Another type of researcher may be searching for specific artifacts that fit a pattern. The Archaeology Section’s staff members Janet Johnson and Kimberly Sebestyen are currently conducting research on a specific type of pottery manufactured in Philadelphia in the early nineteenth century. Janet and Kim are identifying specimens of this pottery, analyzing them, and recording the information for each vessel. The data that is collected will be turned into an article for the Journal of the Council for Northeast Historical Archaeology that will, in turn, help to provide guidance for others seeking to classify this type of pottery in the future.

Some research projects are conducted by students who occasionally spend a semester internship in the Section of Archaeology. These projects are designed to not only provide a learning experience for the intern but to serve a secondary purpose of completing important curatorial work within the section. The results of these projects may be used in many ways including to help better define the collections as a whole. For example, two student interns conducted months of analysis on a group of stone axes, which allowed the specimens to be categorized in a manner that will assist future researchers who need to access this important resource.

Section of Archaeology Intern Measuring and Recording Stone Axes (The State Museum of Pennsylvania)

So, who is allowed to make use of the collections? Anyone with a legitimate research project may request access to the collections. Topics are as broad as the whole of human existence in Pennsylvania, as the museum’s holdings represent approximately 16,000 years of habitation from the PaleoIndian period through the twentieth century. If you are interested in conducting research in the Archaeology Section collections, please contact Janet Johnson at 717-705-0869 or, or Kurt Carr at 717-783-9926 or for more information or to request access to a collection.

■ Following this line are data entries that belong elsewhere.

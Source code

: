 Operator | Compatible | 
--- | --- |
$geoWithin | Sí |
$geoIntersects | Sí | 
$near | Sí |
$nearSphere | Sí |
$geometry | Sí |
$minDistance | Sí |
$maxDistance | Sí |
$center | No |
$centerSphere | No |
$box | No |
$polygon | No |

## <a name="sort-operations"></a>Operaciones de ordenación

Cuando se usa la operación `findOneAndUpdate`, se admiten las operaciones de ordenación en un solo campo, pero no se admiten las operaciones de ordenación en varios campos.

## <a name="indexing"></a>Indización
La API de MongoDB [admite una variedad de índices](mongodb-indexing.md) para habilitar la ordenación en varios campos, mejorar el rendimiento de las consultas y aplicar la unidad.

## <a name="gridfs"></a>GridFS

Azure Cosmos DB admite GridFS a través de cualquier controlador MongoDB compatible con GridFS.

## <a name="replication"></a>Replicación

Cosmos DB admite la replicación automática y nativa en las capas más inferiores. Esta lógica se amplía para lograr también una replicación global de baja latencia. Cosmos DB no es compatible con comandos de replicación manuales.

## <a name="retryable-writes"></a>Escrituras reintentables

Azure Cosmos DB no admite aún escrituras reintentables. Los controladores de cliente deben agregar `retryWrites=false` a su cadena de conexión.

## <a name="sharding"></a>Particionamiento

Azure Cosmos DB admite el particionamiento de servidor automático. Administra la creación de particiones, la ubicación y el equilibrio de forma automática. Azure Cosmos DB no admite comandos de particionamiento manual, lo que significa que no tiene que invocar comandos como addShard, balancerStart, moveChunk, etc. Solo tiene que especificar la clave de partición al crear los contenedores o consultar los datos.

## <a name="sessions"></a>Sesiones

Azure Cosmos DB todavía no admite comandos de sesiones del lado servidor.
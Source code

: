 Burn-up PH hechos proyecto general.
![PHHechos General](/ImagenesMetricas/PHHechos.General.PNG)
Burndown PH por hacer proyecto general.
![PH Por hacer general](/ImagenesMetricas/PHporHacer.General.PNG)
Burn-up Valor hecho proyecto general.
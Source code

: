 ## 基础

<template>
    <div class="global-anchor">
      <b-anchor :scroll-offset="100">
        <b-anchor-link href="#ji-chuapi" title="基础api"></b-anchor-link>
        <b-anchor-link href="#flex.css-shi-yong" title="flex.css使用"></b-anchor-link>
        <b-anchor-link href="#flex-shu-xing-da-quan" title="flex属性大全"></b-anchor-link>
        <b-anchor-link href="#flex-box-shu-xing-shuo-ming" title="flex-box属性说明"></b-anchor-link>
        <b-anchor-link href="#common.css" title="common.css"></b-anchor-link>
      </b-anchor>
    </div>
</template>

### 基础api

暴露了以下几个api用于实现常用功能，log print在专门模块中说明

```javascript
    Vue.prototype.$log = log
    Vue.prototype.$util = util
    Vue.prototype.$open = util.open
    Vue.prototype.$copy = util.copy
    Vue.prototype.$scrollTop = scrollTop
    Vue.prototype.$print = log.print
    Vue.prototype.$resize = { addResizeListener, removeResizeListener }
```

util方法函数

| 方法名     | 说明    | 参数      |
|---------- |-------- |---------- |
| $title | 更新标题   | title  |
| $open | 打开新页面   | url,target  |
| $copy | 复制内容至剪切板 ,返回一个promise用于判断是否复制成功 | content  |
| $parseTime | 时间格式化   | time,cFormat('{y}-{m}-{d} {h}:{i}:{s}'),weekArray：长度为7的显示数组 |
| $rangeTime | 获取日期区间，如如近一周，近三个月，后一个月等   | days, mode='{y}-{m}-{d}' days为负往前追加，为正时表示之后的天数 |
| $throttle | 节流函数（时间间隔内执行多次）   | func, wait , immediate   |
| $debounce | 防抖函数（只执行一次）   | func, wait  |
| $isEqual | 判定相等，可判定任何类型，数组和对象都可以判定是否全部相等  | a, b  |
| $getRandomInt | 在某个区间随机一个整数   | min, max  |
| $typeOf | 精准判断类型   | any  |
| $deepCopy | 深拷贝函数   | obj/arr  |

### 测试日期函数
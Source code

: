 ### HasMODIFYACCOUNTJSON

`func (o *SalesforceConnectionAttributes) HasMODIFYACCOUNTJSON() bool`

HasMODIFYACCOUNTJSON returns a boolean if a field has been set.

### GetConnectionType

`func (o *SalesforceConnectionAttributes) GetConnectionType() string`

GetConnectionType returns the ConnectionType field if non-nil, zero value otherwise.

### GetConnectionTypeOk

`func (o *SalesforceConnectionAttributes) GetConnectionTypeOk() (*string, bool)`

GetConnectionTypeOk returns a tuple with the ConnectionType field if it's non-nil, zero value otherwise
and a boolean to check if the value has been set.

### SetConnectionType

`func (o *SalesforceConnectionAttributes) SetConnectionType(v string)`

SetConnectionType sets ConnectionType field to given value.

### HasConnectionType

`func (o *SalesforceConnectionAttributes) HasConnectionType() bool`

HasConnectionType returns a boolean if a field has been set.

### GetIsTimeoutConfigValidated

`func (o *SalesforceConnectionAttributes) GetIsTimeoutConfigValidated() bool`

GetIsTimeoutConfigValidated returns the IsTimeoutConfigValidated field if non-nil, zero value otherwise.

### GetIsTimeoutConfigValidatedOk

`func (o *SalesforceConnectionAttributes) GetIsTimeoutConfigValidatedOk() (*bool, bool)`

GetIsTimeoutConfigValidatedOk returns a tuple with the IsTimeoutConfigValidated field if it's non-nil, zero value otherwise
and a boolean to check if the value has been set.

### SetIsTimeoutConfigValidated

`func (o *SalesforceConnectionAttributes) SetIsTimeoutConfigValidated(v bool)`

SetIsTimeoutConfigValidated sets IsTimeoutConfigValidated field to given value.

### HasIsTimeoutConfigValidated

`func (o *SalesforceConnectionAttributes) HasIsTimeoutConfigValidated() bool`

We hope you’ve enjoyed this “behind the scenes” tour of our curation facility and the important resource we care for on a daily basis.  Our preservation efforts along with the research conducted here have enabled archaeologists to further our understanding of the past. Please help us to preserve our archaeological heritage by collecting responsibly and organizing/cataloging your discoveries. We ask you to join us in ensuring that our archaeological heritage is preserved by supporting public programs and preservation laws so that we can protect the past for future generations.